Start of Records to process
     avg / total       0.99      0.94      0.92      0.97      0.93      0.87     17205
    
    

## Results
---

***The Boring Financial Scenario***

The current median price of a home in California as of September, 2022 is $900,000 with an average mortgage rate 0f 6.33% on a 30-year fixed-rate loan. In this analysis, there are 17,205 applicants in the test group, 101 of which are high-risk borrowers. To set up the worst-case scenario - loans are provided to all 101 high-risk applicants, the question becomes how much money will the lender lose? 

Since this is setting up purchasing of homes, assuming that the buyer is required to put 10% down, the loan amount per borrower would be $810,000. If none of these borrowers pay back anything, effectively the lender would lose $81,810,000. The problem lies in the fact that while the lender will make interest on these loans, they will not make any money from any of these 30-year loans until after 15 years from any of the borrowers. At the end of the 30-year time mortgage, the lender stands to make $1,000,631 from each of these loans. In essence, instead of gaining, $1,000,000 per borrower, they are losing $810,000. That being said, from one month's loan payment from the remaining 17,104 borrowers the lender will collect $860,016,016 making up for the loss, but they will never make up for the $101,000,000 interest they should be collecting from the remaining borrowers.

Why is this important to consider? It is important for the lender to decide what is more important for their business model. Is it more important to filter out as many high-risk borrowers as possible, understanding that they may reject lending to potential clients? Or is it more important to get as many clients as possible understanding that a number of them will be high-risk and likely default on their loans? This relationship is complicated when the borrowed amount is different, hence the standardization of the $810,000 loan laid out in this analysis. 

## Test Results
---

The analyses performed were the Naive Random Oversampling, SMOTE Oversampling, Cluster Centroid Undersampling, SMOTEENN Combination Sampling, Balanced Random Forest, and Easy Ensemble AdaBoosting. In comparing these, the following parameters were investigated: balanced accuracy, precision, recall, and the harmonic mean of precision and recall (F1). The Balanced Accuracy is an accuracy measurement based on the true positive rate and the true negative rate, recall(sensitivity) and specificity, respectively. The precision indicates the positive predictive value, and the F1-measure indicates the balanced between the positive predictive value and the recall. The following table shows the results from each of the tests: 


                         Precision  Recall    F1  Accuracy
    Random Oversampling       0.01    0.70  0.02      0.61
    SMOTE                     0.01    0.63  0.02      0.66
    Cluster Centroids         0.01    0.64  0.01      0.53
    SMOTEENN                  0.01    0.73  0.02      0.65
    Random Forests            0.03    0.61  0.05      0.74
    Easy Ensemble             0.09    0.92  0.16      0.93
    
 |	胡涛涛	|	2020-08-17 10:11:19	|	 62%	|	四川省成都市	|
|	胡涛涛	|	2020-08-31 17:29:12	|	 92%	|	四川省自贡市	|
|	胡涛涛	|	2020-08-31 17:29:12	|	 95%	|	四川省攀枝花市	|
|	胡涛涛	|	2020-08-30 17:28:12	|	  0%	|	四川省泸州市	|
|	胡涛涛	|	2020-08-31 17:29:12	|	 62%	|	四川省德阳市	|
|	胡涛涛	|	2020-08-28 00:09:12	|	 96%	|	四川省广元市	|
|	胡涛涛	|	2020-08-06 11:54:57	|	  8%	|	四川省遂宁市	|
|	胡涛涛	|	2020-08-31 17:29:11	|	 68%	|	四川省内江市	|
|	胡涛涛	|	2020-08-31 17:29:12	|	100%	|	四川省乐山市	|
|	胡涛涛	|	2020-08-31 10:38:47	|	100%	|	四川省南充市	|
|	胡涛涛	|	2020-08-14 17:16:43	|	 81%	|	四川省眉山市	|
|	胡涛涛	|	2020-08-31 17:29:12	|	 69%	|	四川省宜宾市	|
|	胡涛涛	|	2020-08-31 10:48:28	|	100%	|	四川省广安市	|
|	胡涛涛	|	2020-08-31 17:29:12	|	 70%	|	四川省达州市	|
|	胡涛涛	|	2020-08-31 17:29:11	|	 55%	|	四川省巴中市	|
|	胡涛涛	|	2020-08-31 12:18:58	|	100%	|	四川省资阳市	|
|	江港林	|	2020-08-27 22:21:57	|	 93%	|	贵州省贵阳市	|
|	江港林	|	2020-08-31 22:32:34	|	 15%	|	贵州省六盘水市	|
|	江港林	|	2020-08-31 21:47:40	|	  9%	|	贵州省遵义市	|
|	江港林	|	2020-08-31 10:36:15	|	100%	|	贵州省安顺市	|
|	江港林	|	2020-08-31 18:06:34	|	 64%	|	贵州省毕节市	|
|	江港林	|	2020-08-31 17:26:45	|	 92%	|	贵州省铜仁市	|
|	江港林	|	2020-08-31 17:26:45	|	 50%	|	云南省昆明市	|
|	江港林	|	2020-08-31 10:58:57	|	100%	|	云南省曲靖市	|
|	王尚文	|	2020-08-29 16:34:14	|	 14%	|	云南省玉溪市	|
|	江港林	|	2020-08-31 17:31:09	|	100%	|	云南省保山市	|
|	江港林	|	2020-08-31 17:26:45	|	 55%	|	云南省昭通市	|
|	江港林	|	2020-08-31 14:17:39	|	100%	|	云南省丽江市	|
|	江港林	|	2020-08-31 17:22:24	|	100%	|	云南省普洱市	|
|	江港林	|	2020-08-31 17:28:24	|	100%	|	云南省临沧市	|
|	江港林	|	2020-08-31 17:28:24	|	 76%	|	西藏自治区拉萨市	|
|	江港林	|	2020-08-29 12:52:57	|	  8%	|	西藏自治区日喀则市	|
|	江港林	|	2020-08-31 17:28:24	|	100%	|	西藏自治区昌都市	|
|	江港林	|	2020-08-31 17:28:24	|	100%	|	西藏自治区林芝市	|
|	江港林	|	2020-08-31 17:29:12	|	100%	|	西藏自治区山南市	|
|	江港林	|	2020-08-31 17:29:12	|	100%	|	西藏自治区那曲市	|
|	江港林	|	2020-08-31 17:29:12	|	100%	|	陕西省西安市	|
End of Records to process
▸ **What the exercise asks**:
Your task is to set down only the lines that run from the opening of the listing to the line with "The current median", both ends included, each unchanged.

▸ **Result of this exercise**:
     avg / total       0.99      0.94      0.92      0.97      0.93      0.87     17205
    
    

## Results
---

***The Boring Financial Scenario***

The current median price of a home in California as of September, 2022 is $900,000 with an average mortgage rate 0f 6.33% on a 30-year fixed-rate loan. In this analysis, there are 17,205 applicants in the test group, 101 of which are high-risk borrowers. To set up the worst-case scenario - loans are provided to all 101 high-risk applicants, the question becomes how much money will the lender lose? 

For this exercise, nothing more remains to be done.